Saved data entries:
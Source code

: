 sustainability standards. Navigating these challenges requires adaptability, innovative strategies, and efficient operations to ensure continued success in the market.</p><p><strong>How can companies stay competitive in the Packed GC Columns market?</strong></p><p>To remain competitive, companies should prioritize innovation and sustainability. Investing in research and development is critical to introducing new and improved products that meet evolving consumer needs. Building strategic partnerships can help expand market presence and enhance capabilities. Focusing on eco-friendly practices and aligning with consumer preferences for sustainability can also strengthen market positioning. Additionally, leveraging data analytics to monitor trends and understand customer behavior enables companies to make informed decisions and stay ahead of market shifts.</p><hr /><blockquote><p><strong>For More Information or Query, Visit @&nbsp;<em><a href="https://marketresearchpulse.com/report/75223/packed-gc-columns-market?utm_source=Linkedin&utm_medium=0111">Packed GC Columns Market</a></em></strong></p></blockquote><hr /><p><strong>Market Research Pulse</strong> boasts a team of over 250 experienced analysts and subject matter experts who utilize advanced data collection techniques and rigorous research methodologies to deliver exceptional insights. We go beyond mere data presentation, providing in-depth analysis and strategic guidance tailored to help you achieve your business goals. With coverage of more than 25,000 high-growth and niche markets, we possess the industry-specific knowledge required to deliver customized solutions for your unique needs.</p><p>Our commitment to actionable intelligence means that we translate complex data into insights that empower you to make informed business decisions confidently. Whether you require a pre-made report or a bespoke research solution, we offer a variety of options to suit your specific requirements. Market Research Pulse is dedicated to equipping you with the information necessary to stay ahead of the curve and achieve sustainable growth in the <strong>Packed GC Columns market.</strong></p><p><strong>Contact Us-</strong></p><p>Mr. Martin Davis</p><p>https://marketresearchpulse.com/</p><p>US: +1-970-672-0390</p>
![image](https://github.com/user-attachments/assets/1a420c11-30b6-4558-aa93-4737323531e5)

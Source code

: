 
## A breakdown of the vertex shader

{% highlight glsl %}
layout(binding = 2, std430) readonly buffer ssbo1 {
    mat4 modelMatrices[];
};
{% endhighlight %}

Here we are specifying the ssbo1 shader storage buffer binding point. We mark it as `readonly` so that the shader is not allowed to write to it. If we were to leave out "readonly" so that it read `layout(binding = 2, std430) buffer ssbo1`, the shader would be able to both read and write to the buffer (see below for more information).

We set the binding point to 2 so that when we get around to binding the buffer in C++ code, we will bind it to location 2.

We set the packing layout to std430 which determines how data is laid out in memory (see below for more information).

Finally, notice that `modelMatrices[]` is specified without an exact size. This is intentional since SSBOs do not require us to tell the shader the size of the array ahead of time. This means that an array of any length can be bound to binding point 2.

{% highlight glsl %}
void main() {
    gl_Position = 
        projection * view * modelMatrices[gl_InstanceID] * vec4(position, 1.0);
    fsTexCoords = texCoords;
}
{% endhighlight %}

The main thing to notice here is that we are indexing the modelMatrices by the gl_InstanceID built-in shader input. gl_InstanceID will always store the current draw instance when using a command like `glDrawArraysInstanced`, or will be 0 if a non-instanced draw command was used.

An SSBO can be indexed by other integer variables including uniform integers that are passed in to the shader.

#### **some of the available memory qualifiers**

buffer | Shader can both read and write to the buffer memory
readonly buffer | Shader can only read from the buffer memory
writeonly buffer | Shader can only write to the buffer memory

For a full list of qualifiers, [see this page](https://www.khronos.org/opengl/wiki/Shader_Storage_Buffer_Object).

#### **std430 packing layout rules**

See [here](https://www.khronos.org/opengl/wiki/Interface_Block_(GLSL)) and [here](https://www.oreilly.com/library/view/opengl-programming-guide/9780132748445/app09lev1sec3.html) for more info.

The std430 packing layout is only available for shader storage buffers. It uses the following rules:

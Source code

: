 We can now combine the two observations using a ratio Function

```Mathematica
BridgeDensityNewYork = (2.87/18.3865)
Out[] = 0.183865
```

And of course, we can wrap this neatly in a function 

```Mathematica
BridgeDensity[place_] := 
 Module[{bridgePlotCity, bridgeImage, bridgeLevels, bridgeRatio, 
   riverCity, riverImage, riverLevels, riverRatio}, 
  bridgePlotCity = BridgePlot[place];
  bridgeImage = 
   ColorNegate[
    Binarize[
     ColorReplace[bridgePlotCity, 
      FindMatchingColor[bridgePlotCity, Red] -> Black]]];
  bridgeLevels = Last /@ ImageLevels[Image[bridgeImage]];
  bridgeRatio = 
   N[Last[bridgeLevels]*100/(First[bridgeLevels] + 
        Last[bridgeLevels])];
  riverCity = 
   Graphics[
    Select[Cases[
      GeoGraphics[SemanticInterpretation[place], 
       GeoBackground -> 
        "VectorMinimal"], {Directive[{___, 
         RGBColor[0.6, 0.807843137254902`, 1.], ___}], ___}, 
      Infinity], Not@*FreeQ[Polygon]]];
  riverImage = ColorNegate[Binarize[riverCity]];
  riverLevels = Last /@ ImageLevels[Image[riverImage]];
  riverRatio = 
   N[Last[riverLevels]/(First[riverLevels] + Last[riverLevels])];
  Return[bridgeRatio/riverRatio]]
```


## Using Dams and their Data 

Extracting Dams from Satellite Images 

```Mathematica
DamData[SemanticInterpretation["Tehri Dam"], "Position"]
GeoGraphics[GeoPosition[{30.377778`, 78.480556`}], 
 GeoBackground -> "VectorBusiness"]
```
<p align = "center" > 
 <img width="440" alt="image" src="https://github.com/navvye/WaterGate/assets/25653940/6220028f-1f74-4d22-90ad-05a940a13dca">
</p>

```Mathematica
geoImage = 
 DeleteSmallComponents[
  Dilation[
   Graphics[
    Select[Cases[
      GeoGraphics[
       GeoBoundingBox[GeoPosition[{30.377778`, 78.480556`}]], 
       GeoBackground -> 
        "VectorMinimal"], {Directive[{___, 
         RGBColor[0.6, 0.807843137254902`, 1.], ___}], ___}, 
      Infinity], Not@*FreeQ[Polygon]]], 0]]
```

## PROBLEM DESCRIPTION
The answer must consist of each line from the entries that contains the string "riverLevels".

## EXERCISE ANSWER
   riverCity, riverImage, riverLevels, riverRatio}, 
  riverLevels = Last /@ ImageLevels[Image[riverImage]];
   N[Last[riverLevels]/(First[riverLevels] + Last[riverLevels])];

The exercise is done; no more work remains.